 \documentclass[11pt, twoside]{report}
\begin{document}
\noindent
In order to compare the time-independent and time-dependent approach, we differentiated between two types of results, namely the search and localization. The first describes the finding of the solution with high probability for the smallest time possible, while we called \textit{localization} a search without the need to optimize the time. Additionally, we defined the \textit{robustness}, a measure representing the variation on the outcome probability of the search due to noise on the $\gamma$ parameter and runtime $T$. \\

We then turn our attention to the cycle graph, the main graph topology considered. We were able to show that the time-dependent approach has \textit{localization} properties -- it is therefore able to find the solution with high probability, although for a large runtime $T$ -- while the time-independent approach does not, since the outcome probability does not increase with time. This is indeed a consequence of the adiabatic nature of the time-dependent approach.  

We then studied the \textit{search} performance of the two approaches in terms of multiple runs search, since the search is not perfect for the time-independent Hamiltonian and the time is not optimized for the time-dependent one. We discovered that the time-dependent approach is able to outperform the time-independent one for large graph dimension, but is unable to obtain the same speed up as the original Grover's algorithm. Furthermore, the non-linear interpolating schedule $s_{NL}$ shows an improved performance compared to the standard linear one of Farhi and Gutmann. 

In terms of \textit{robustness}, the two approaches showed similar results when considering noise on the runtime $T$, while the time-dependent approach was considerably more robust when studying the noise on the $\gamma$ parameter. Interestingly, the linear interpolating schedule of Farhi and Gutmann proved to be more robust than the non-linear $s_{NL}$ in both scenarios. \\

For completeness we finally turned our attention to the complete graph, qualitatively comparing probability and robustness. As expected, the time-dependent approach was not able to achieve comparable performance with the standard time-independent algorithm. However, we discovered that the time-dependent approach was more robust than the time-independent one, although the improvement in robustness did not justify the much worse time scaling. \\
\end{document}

========

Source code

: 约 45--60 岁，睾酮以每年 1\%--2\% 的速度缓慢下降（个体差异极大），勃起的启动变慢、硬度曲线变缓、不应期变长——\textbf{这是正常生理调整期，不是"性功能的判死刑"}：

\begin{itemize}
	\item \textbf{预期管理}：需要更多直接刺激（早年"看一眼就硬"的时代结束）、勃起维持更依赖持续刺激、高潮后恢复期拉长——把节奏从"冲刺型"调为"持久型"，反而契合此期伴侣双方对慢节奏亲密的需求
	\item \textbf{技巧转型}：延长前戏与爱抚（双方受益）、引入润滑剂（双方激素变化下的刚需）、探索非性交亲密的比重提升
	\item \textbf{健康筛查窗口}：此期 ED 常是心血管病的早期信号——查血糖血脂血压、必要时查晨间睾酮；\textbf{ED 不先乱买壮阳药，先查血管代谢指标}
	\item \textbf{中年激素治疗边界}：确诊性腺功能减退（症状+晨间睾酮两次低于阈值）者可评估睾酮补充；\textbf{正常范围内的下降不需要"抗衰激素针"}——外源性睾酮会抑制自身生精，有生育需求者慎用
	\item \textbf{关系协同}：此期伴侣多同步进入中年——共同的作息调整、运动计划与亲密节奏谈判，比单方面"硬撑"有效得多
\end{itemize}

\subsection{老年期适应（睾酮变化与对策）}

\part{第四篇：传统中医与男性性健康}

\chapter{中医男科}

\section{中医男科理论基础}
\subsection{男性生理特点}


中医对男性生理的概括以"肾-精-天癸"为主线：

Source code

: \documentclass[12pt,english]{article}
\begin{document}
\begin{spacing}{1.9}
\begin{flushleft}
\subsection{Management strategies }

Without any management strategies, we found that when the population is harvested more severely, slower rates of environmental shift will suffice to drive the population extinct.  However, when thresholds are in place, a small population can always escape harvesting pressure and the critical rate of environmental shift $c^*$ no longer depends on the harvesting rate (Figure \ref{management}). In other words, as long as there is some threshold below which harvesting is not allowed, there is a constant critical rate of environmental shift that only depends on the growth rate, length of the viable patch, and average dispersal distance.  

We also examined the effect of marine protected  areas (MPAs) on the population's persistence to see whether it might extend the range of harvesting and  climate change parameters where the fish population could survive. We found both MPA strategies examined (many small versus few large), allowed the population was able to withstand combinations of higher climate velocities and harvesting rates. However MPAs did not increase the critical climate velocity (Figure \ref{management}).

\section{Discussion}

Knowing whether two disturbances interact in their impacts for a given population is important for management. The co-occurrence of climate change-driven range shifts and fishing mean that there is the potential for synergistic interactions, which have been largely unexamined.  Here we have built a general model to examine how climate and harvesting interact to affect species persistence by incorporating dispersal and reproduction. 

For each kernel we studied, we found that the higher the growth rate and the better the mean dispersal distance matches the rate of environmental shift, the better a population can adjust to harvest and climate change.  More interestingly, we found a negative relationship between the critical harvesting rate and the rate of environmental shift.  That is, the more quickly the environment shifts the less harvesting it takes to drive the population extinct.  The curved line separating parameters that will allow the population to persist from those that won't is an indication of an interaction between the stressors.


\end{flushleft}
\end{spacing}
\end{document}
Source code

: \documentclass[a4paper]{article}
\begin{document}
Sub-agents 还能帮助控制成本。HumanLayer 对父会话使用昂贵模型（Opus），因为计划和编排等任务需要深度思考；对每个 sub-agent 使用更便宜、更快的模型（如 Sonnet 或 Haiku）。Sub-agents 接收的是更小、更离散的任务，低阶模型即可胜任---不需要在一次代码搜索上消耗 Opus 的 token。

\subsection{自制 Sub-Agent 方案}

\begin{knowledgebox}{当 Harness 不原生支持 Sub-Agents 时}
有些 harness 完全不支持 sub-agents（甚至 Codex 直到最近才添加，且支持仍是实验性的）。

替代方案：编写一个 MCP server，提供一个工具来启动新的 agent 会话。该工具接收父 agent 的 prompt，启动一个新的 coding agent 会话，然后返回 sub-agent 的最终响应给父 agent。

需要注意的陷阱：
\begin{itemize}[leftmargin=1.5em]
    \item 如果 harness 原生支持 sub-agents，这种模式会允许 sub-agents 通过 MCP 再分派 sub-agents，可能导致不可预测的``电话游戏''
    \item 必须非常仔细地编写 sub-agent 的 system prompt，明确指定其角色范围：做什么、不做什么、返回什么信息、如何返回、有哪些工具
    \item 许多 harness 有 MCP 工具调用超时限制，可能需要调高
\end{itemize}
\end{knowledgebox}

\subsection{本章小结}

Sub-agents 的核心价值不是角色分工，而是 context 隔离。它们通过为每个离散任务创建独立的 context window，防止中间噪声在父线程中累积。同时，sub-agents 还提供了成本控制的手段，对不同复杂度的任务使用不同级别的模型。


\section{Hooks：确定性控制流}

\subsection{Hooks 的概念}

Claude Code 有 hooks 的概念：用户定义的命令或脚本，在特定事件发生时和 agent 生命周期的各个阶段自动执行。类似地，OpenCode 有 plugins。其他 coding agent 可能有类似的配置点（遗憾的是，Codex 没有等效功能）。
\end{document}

========

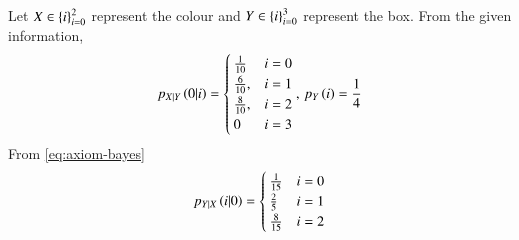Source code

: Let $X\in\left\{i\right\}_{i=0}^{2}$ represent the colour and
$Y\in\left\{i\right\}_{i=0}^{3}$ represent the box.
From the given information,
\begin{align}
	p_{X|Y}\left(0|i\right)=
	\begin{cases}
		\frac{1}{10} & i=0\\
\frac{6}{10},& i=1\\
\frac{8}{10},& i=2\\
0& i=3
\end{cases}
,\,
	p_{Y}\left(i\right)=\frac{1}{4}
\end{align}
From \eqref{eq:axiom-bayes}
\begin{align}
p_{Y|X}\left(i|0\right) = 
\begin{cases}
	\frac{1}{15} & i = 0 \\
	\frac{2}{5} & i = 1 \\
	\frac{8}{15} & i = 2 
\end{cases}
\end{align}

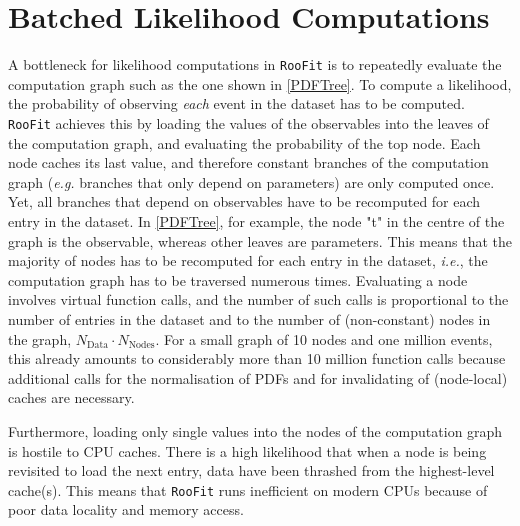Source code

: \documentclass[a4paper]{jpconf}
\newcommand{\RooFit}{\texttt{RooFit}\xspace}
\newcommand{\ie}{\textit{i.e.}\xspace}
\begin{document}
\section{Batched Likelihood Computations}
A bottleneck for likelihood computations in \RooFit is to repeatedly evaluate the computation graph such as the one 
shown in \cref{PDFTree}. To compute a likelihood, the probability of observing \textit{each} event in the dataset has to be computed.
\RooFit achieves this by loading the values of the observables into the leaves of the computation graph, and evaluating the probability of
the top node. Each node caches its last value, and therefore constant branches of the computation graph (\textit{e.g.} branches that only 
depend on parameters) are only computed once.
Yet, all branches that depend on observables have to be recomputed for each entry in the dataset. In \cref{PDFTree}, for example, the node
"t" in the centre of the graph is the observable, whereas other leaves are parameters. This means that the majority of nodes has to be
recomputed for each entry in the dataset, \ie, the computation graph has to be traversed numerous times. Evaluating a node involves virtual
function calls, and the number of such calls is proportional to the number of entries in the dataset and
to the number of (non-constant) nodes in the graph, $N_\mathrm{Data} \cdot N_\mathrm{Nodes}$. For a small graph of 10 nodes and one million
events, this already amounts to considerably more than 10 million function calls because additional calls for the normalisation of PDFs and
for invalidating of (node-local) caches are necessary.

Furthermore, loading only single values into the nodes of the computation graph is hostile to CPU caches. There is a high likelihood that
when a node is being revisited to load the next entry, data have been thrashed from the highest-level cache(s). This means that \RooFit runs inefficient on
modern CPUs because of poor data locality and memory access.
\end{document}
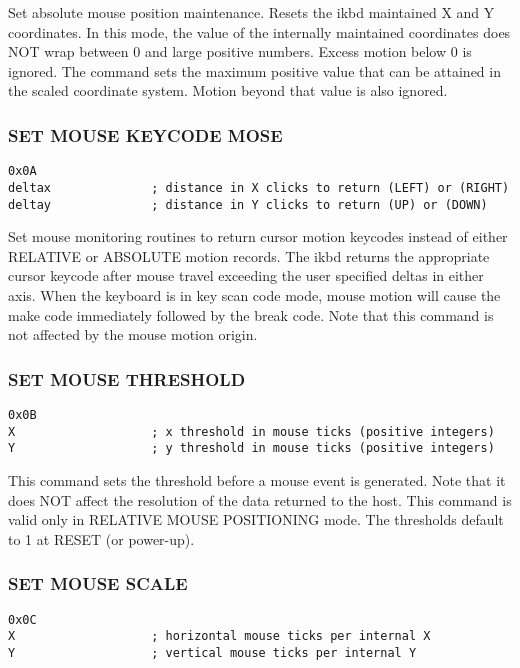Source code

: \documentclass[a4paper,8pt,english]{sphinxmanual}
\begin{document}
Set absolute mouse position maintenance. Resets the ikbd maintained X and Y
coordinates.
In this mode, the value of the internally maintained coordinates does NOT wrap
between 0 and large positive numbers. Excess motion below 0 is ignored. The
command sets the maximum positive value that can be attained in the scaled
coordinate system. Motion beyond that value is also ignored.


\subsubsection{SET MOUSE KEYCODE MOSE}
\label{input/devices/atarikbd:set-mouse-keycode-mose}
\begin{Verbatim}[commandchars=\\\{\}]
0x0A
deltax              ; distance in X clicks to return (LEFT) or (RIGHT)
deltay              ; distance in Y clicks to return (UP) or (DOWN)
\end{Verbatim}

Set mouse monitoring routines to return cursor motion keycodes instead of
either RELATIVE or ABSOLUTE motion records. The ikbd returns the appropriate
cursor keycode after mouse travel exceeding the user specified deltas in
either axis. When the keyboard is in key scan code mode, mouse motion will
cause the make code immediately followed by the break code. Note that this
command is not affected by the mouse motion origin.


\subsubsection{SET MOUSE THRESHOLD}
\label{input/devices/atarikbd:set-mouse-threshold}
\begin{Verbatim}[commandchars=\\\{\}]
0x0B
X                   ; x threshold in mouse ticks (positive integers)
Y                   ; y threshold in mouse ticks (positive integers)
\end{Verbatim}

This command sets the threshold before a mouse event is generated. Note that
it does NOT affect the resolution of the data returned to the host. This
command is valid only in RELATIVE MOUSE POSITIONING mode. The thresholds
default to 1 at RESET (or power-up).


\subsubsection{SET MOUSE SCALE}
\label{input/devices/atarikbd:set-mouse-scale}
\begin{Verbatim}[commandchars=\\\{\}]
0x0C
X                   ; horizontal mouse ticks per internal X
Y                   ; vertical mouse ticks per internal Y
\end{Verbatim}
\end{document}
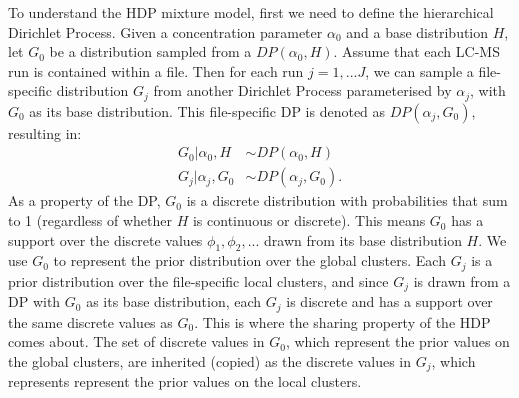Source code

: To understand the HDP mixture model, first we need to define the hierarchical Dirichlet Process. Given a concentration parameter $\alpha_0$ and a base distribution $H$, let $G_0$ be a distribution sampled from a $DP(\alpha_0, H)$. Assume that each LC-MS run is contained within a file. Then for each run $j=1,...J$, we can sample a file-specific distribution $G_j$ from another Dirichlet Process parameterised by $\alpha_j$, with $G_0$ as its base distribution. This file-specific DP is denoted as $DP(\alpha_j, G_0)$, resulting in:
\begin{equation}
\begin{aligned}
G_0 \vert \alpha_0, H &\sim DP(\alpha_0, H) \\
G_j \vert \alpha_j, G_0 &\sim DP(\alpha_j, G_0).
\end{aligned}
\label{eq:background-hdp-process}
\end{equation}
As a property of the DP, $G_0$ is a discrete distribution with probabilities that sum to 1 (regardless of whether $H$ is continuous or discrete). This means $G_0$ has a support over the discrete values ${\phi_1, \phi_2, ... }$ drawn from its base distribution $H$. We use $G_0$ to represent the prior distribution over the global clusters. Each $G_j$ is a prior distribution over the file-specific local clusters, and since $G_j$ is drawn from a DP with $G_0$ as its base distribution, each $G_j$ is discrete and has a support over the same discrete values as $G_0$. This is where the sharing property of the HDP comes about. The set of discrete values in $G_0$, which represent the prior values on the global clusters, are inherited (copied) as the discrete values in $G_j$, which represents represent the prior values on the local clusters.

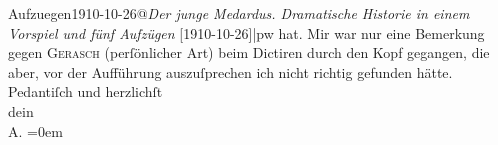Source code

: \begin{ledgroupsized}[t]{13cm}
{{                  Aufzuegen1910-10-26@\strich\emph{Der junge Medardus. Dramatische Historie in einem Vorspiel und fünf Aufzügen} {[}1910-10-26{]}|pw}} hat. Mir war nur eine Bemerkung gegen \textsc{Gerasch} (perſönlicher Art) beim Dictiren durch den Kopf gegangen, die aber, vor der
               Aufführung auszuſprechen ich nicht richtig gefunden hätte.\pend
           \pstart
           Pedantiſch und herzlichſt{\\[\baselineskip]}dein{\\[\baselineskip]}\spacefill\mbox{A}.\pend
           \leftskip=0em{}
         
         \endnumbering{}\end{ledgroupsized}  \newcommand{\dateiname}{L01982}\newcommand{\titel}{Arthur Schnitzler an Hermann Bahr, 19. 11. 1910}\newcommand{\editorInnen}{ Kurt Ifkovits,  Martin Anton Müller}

========

TASK STATEMENT - Take every line of the material that contains the word "ledgroupsized", and copy it.

EXERCISE RESULT -
: \begin{ledgroupsized}[t]{13cm}
         \endnumbering{}\end{ledgroupsized}  \newcommand{\dateiname}{L01982}\newcommand{\titel}{Arthur Schnitzler an Hermann Bahr, 19. 11. 1910}\newcommand{\editorInnen}{ Kurt Ifkovits,  Martin Anton Müller}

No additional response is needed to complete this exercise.